We're back, in a sense, to the "high art"/"low art"debate again.
If the piece of art -- say, a comic book, popular novel, or painting -- functions primarily as a narrative, it is "low art."
If the piece of art is a subjective abstract collection of feelings and sentiments done in a roundabout way -- it is "high art."
And as the comic book medium becomes more accepted in "high-brow" circles & academia, this debate will only get more heated.
I mean, in 50 years, what will be considered English class "required reading" in terms of graphic novels?
Chris Ware or Jack Kirby?
Will Jack Kirby be considered a great master of the medium?

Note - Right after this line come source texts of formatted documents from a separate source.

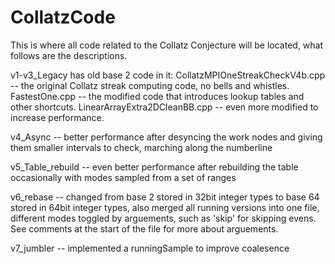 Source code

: # CollatzCode
This is where all code related to the Collatz Conjecture will be located, what follows are the descriptions.

v1-v3_Legacy has old base 2 code in it:
CollatzMPIOneStreakCheckV4b.cpp -- the original Collatz streak computing code, no bells and whistles.
FastestOne.cpp -- the modified code that introduces lookup tables and other shortcuts.
LinearArrayExtra2DCleanBB.cpp -- even more modified to increase performance.

v4_Async -- better performance after desyncing the work nodes and giving them smaller intervals to check, marching along the numberline

v5_Table_rebuild -- even better performance after rebuilding the table occasionally with modes sampled from a set of ranges

v6_rebase -- changed from base 2 stored in 32bit integer types to base 64 stored in 64bit integer types, also merged all running versions into one file, different modes toggled by arguements, such as 'skip' for skipping evens. See comments at the start of the file for more about arguements.

v7_jumbler -- implemented a runningSample to improve coalesence
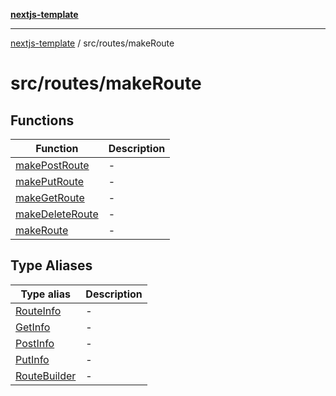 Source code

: [**nextjs-template**](README.md)

---

[nextjs-template](README.md) / src/routes/makeRoute

# src/routes/makeRoute

## Functions

| Function                                                            | Description |
| ------------------------------------------------------------------- | ----------- |
| [makePostRoute](src.routes.makeRoute.Function.makePostRoute.md)     | -           |
| [makePutRoute](src.routes.makeRoute.Function.makePutRoute.md)       | -           |
| [makeGetRoute](src.routes.makeRoute.Function.makeGetRoute.md)       | -           |
| [makeDeleteRoute](src.routes.makeRoute.Function.makeDeleteRoute.md) | -           |
| [makeRoute](src.routes.makeRoute.Function.makeRoute.md)             | -           |

## Type Aliases

| Type alias                                                     | Description |
| -------------------------------------------------------------- | ----------- |
| [RouteInfo](src.routes.makeRoute.TypeAlias.RouteInfo.md)       | -           |
| [GetInfo](src.routes.makeRoute.TypeAlias.GetInfo.md)           | -           |
| [PostInfo](src.routes.makeRoute.TypeAlias.PostInfo.md)         | -           |
| [PutInfo](src.routes.makeRoute.TypeAlias.PutInfo.md)           | -           |
| [RouteBuilder](src.routes.makeRoute.TypeAlias.RouteBuilder.md) | -           |
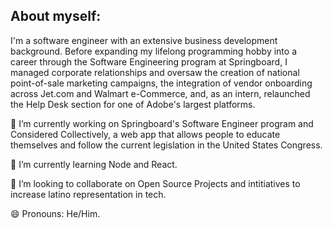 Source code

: ## About myself:

I'm a software engineer with an extensive business development background. Before expanding my lifelong programming hobby into a career through the Software Engineering program at Springboard, I managed corporate relationships and oversaw the creation of national point-of-sale marketing campaigns, the integration of vendor onboarding across Jet.com and Walmart e-Commerce, and, as an intern, relaunched the Help Desk section for one of Adobe's largest platforms.

🔭 I’m currently working on Springboard's Software Engineer program and Considered Collectively, a web app that allows people to educate themselves and follow the current legislation in the United States Congress.

🌱 I’m currently learning Node and React.

👯 I’m looking to collaborate on Open Source Projects and intitiatives to increase latino representation in tech. 

😄 Pronouns: He/Him.


<!--
**Leomedina/Leomedina** is a ✨ _special_ ✨ repository because its `README.md` (this file) appears on your GitHub profile.

Here are some ideas to get you started:

- 🔭 I’m currently working on ...
- 🌱 I’m currently learning ...
- 👯 I’m looking to collaborate on ...
- 🤔 I’m looking for help with ...
- 💬 Ask me about ...
- 📫 How to reach me: ...
- 😄 Pronouns: ...
- ⚡ Fun fact: ...
-->
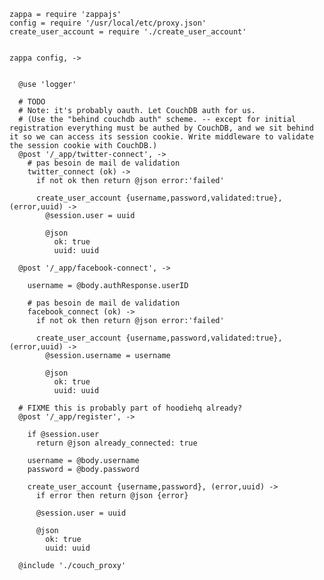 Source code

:     zappa = require 'zappajs'
    config = require '/usr/local/etc/proxy.json'
    create_user_account = require './create_user_account'


    zappa config, ->


      @use 'logger'

      # TODO
      # Note: it's probably oauth. Let CouchDB auth for us.
      # (Use the "behind couchdb auth" scheme. -- except for initial registration everything must be authed by CouchDB, and we sit behind it so we can access its session cookie. Write middleware to validate the session cookie with CouchDB.)
      @post '/_app/twitter-connect', ->
        # pas besoin de mail de validation
        twitter_connect (ok) ->
          if not ok then return @json error:'failed'

          create_user_account {username,password,validated:true}, (error,uuid) ->
            @session.user = uuid

            @json
              ok: true
              uuid: uuid

      @post '/_app/facebook-connect', ->

        username = @body.authResponse.userID

        # pas besoin de mail de validation
        facebook_connect (ok) ->
          if not ok then return @json error:'failed'

          create_user_account {username,password,validated:true}, (error,uuid) ->
            @session.username = username

            @json
              ok: true
              uuid: uuid

      # FIXME this is probably part of hoodiehq already?
      @post '/_app/register', ->

        if @session.user
          return @json already_connected: true

        username = @body.username
        password = @body.password

        create_user_account {username,password}, (error,uuid) ->
          if error then return @json {error}

          @session.user = uuid

          @json
            ok: true
            uuid: uuid

      @include './couch_proxy'

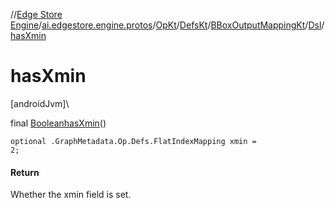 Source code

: //[Edge Store Engine](../../../../../../index.md)/[ai.edgestore.engine.protos](../../../../index.md)/[OpKt](../../../index.md)/[DefsKt](../../index.md)/[BBoxOutputMappingKt](../index.md)/[Dsl](index.md)/[hasXmin](has-xmin.md)

# hasXmin

[androidJvm]\

final [Boolean](https://developer.android.com/reference/kotlin/java/lang/Boolean.html)[hasXmin](has-xmin.md)()

<code>optional .GraphMetadata.Op.Defs.FlatIndexMapping xmin = 2;</code>

#### Return

Whether the xmin field is set.
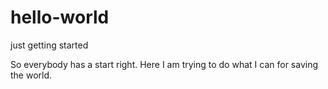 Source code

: # hello-world
just getting started

So everybody has a start right. Here I am trying to do what I can for saving the world.
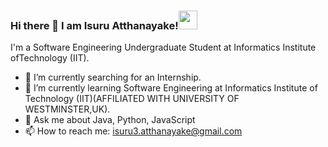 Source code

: ### Hi there 👋 I am Isuru Atthanayake!<img src="https://raw.githubusercontent.com/MartinHeinz/MartinHeinz/master/wave.gif" width="30px">
I'm a Software Engineering Undergraduate Student at Informatics Institute ofTechnology (IIT).
<!--
**Isuru2Atthanayake/Isuru2Atthanayake** is a ✨ _special_ ✨ repository because its `README.md` (this file) appears on your GitHub profile.
-->
<!--Here are some ideas to get you started:

- 🔭 I’m currently working on ...
- 🌱 I’m currently learning ...
- 👯 I’m looking to collaborate on ...
- 🤔 I’m looking for help with ...
- 💬 Ask me about ...
- 📫 How to reach me: ...
- 😄 Pronouns: ...
- ⚡ Fun fact: ...
-->
<!--![Anurag's GitHub stats](https://github-readme-stats.vercel.app/api?username=Isuru2Atthanayake&show_icons=true)-->
- 🔭 I’m currently searching for an Internship. 
- 🌱 I’m currently learning Software Engineering at Informatics Institute of Technology (IIT)(AFFILIATED WITH UNIVERSITY OF WESTMINSTER,UK).
- 💬 Ask me about Java, Python, JavaScript
- 📫 How to reach me: isuru3.atthanayake@gmail.com


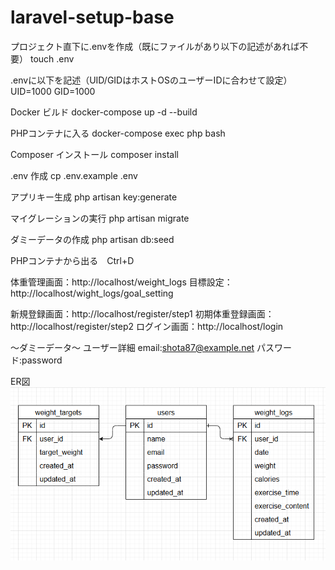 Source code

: # laravel-setup-base
プロジェクト直下に.envを作成（既にファイルがあり以下の記述があれば不要）
touch .env

.envに以下を記述（UID/GIDはホストOSのユーザーIDに合わせて設定）
UID=1000
GID=1000

Docker ビルド 
docker-compose up -d --build

PHPコンテナに入る 
docker-compose exec php bash

Composer インストール 
composer install

.env 作成 
cp .env.example .env

アプリキー生成 
php artisan key:generate

マイグレーションの実行
php artisan migrate

ダミーデータの作成 
php artisan db:seed

PHPコンテナから出る　Ctrl+D

体重管理画面：http://localhost/weight_logs
目標設定：http://localhost/wight_logs/goal_setting

新規登録画面：http://localhost/register/step1
初期体重登録画面：http://localhost/register/step2
ログイン画面：http://localhost/login


～ダミーデータ～
ユーザー詳細
email:shota87@example.net
パスワード:password

ER図
![alt text](er.png)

Or kitsch?
The whole thing tangentially reminds me of how I was a little girl and scoured my Encyclopedia Britannica for mention of my favorite book series, "Nancy Drew." I couldn't find it anywhere under "literature," so I had to enlist the help of my Mom in the search.
Finally, she found what she was sure was the citation. It didn't mention "Nancy Drew" by name. But it read something like:
"And in the post-war era we had these shit throwaway mystery and adventure books for teenagers that are not even worth mentioning by name here."
And now I'm also remembering visiting a bookstore in London with a school chum -- back in my academic days -- and picking up a copy of Stephen King's "The Shining" to buy and my friend saying "Don't buy that -- it's low-class."
I bought a book on literary criticism instead. I still haven't read that f**ker.